NEW YORK (AP) — U.S. stocks are rising again Monday as retailers and small companies rally after a report showed strong orders last month for services-sector companies, where most Americans work. Representatives from the U.S. and China began another round of trade negotiations. Technology and health care companies also rose.

KEEPING SCORE: The S&P 500 index added 31 points, or 1.3 percent, to 2,563 as of 1:30 p.m. Eastern time. The Dow Jones Industrial Average climbed 228 points, or 1 percent, to 23,661. The Nasdaq composite gained 108 points, or 1.6 percent, to 6,847. The Russell 2000 index jumped 29 points, or 2.1 percent, to 1,410s.

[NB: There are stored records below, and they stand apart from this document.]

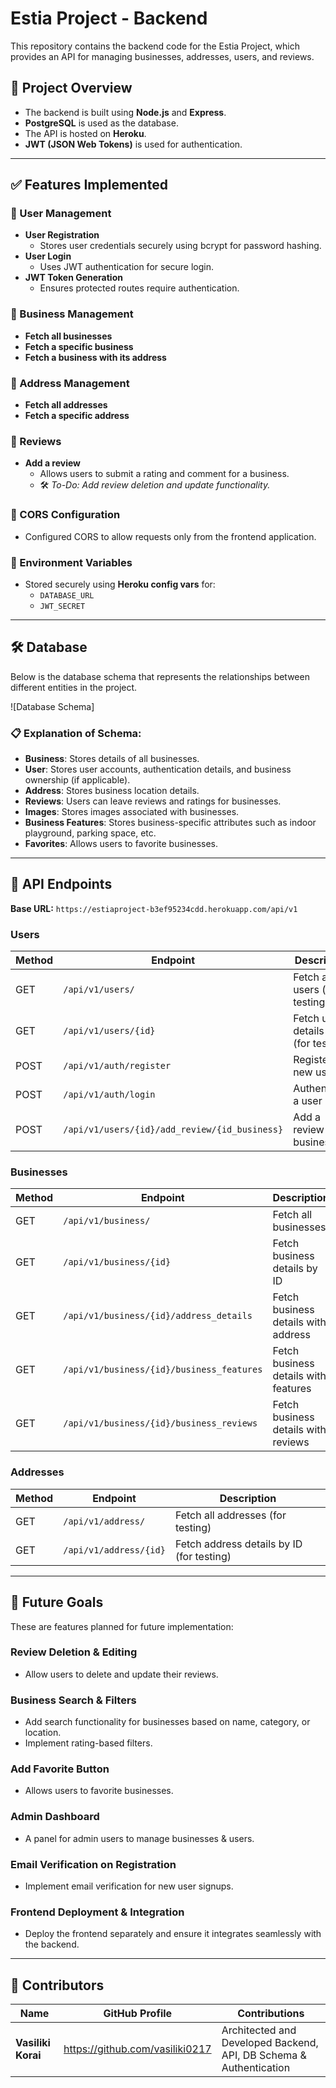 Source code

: # Estia Project - Backend
This repository contains the backend code for the Estia Project, which provides an API for managing businesses, addresses, users, and reviews.

## 📌 Project Overview
* The backend is built using **Node.js** and **Express**.
* **PostgreSQL** is used as the database.
* The API is hosted on **Heroku**.
* **JWT (JSON Web Tokens)** is used for authentication.

---
  
## ✅ Features Implemented

### 🔹 User Management
- **User Registration**  
  - Stores user credentials securely using bcrypt for password hashing.
- **User Login**  
  - Uses JWT authentication for secure login.
- **JWT Token Generation**  
  - Ensures protected routes require authentication.

### 🔹 Business Management
- **Fetch all businesses**
- **Fetch a specific business**
- **Fetch a business with its address**

### 🔹 Address Management
- **Fetch all addresses**
- **Fetch a specific address**

### 🔹 Reviews
- **Add a review**  
  - Allows users to submit a rating and comment for a business.  
  - 🛠 *To-Do: Add review deletion and update functionality.*

### 🔹 CORS Configuration
- Configured CORS to allow requests only from the frontend application.

### 🔹 Environment Variables
- Stored securely using **Heroku config vars** for:
  - `DATABASE_URL`
  - `JWT_SECRET`

---

## 🛠 Database

Below is the database schema that represents the relationships between different entities in the project.

![Database Schema]

### 📋 Explanation of Schema:
- **Business**: Stores details of all businesses.
- **User**: Stores user accounts, authentication details, and business ownership (if applicable).
- **Address**: Stores business location details.
- **Reviews**: Users can leave reviews and ratings for businesses.
- **Images**: Stores images associated with businesses.
- **Business Features**: Stores business-specific attributes such as indoor playground, parking space, etc.
- **Favorites**: Allows users to favorite businesses.

---

## 📡 API Endpoints
**Base URL:** `https://estiaproject-b3ef95234cdd.herokuapp.com/api/v1`

### Users

| Method | Endpoint | Description |
|--------|---------|-------------|
| GET | `/api/v1/users/` | Fetch all users (for testing) |
| GET | `/api/v1/users/{id}` | Fetch user details by ID (for testing) |
| POST | `/api/v1/auth/register` | Register a new user |
| POST | `/api/v1/auth/login` | Authenticate a user |
| POST | `/api/v1/users/{id}/add_review/{id_business}` | Add a review for a business |

### Businesses

| Method | Endpoint | Description |
|--------|---------|-------------|
| GET | `/api/v1/business/` | Fetch all businesses |
| GET | `/api/v1/business/{id}` | Fetch business details by ID |
| GET | `/api/v1/business/{id}/address_details` | Fetch business details with address |
| GET | `/api/v1/business/{id}/business_features` | Fetch business details with features |
| GET | `/api/v1/business/{id}/business_reviews` | Fetch business details with reviews |

### Addresses

| Method | Endpoint | Description |
|--------|---------|-------------|
| GET | `/api/v1/address/` | Fetch all addresses (for testing) |
| GET | `/api/v1/address/{id}` | Fetch address details by ID (for testing) |

---

## 🚀 Future Goals

These are features planned for future implementation:

### Review Deletion & Editing
- Allow users to delete and update their reviews.

### Business Search & Filters
- Add search functionality for businesses based on name, category, or location.
- Implement rating-based filters.

### Add Favorite Button
- Allows users to favorite businesses.

### Admin Dashboard
- A panel for admin users to manage businesses & users.

### Email Verification on Registration
- Implement email verification for new user signups.

### Frontend Deployment & Integration
- Deploy the frontend separately and ensure it integrates seamlessly with the backend.

---

## 🤖 Contributors
   Name | GitHub Profile | Contributions |
|------|--------------|--------------|
| **Vasiliki Korai** | https://github.com/vasiliki0217 | Architected and Developed Backend, API, DB Schema & Authentication |

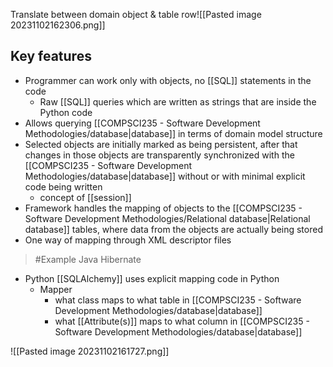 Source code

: Translate between domain object & table row![[Pasted image 20231102162306.png]]

## Key features
- Programmer can work only with objects, no [[SQL]] statements in the code
	- Raw [[SQL]] queries which are written as strings that are inside the Python code
- Allows querying [[COMPSCI235 - Software Development Methodologies/database|database]] in terms of domain model structure
- Selected objects are initially marked as being persistent, after that changes in those objects are transparently synchronized with the [[COMPSCI235 - Software Development Methodologies/database|database]] without or with minimal explicit code being written
	- concept of [[session]]
- Framework handles the mapping of objects to the [[COMPSCI235 - Software Development Methodologies/Relational database|Relational database]] tables, where data from the objects are actually being stored
- One way of mapping through XML descriptor files
>	#Example 
>	Java Hibernate

- Python [[SQLAlchemy]] uses explicit mapping code in Python
	- Mapper
		- what class maps to what table in [[COMPSCI235 - Software Development Methodologies/database|database]]
		- what [[Attribute(s)]] maps to what column in [[COMPSCI235 - Software Development Methodologies/database|database]]

![[Pasted image 20231102161727.png]]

The S&P 500 is on track for its highest close in more than three weeks and has climbed 9 percent since Dec. 24, but is still 12.5 percent below its record high from late September.

SURVEY SAYS: The Institute for Supply Management said an index of new orders for service companies rose last month. Overall, U.S. service firms kept growing, although the pace of that growth slowed somewhat. The services sector covers a broad variety of industries including banking, education, health care and construction.

Amazon rose 3.1 percent to $1,623 and Home Depot picked up 2.3 percent to $177.60 while General Motors climbed 4.2 percent to $34.72.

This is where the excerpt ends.